Adding further, Copyright as a right is time period and jurisdiction specific. Copyright depends on what is legal in a definite jurisdiction in the specified time period. Copyright as a right in terms of protection granted varies across jurisdiction. Thus, if we take the case of claiming copyright over content alleged to incite violence might vary a great deal from India, to the US or even different EU countries as a content which might incite people in India can be an opinion oriented piece of literature in the US, for example, an interpretation of religious books like the Gita or Quran. Hence, if the Supreme Court of India imposes a ban on the publication of a work claiming to incite violence, then its reproduction, adaptation, translation is automatically banned, and any act to the contrary invites criminal liability. But there cannot be said to be a right vesting on the owner to sue for the assertion of the right within the territory of India. Though the right can be asserted in different jurisdiction which allow the work to be published.
Still adding further, Copyright is an intellectual property right similar to patent right and the trademark right and if we analyse the two Acts, we find that in Trademark Act, 1999 a mark or a part of a mark shall not be registered as a trade mark if – (a) it contains anything which is scandalous or obscene; (b) it is contrary to any law for the time being in force; (c) it is likely to deceive or to cause confusion; and in the Patent Act, 1970 it is not an invention the primary or intended use or commercial exploitation of which could be contrary to public order or morality. Thus both the acts put a restriction on the legitimacy over the content or work over which a right can be claimed. Similarly, even though there is no such provision in the copyright act but it can be easily deduced that the work over which copyright is claimed cannot be contrary to law as “to do” or “authorise to do” cannot be contrary to law.
Thus, screening out all the points it can be safely said Copyright is not content neutral and it depends on the legitimacy of the content in question. If a work is held to be obscene within a specified jurisdiction or is against public order then there cannot be any right vesting on the owner of the copyright. Though, like the patent or trademark legislations there is no provision in the Copyright Act, 1957 which prevents registration of any work on the grounds of public order, morality or contrary to law, but once a work has been declared to be so no right can be said to rest on the owner in the jurisdiction till the restriction is imposed as there can be no right from or for an illegitimate act.

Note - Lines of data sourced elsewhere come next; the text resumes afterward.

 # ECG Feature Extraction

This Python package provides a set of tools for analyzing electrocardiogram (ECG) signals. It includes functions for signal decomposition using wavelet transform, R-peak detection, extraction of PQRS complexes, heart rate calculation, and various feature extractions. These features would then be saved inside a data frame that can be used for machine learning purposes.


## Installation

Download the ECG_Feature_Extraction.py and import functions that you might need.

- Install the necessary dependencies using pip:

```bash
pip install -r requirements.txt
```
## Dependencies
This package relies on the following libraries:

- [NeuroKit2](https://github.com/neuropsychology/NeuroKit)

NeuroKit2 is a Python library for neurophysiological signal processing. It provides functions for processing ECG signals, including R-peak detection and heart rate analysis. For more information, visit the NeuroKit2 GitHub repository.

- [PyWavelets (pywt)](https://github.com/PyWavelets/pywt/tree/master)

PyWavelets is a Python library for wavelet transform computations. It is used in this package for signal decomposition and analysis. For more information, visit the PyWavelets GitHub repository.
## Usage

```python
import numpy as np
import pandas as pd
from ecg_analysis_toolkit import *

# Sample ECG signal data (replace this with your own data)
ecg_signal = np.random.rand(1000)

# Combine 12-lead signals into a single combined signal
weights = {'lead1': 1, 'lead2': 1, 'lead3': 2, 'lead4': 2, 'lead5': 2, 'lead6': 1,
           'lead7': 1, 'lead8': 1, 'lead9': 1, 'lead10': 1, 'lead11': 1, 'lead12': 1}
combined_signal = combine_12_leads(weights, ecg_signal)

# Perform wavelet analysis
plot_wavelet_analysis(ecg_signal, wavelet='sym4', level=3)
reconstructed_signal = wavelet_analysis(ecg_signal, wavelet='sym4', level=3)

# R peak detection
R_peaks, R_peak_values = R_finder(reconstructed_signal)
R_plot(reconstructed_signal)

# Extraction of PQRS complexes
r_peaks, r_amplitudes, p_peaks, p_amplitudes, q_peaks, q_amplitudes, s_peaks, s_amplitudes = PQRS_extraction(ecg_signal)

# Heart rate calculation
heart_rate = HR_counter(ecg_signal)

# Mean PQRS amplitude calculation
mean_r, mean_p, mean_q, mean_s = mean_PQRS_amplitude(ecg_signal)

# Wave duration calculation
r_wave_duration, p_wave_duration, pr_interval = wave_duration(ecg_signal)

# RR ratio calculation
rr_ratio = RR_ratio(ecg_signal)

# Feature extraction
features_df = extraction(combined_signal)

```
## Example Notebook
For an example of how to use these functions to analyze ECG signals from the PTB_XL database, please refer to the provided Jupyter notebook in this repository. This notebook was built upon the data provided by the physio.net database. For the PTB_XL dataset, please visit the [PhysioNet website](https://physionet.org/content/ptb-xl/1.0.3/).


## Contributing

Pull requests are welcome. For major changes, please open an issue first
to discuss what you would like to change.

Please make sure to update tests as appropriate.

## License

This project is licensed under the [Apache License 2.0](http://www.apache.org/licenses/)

In conclusion, Copyright in general aims at protecting and safeguarding the interests of authors and owners and at the same time balances the competing interest of the society and those who are members of the society. If we look at the history of Copyright law we find an impetus on public interest. The Statute of Anne which was the first copyright statute, was titled “An Act for the Advancement of Learning” an approach which laid impetus on public interest in the circulation of knowledge. Thus, Copyright which not only talks about authors interest but also public interest and thus allowing for Copyright protection over contents which are illegitimate would not only be bad in law but also would be against public interest. Hence, even though there is no strict statutory provision barring Copyright over illegitimate work but “to do” or “authorise to do” cannot be interpreted in the light of illegitimate work.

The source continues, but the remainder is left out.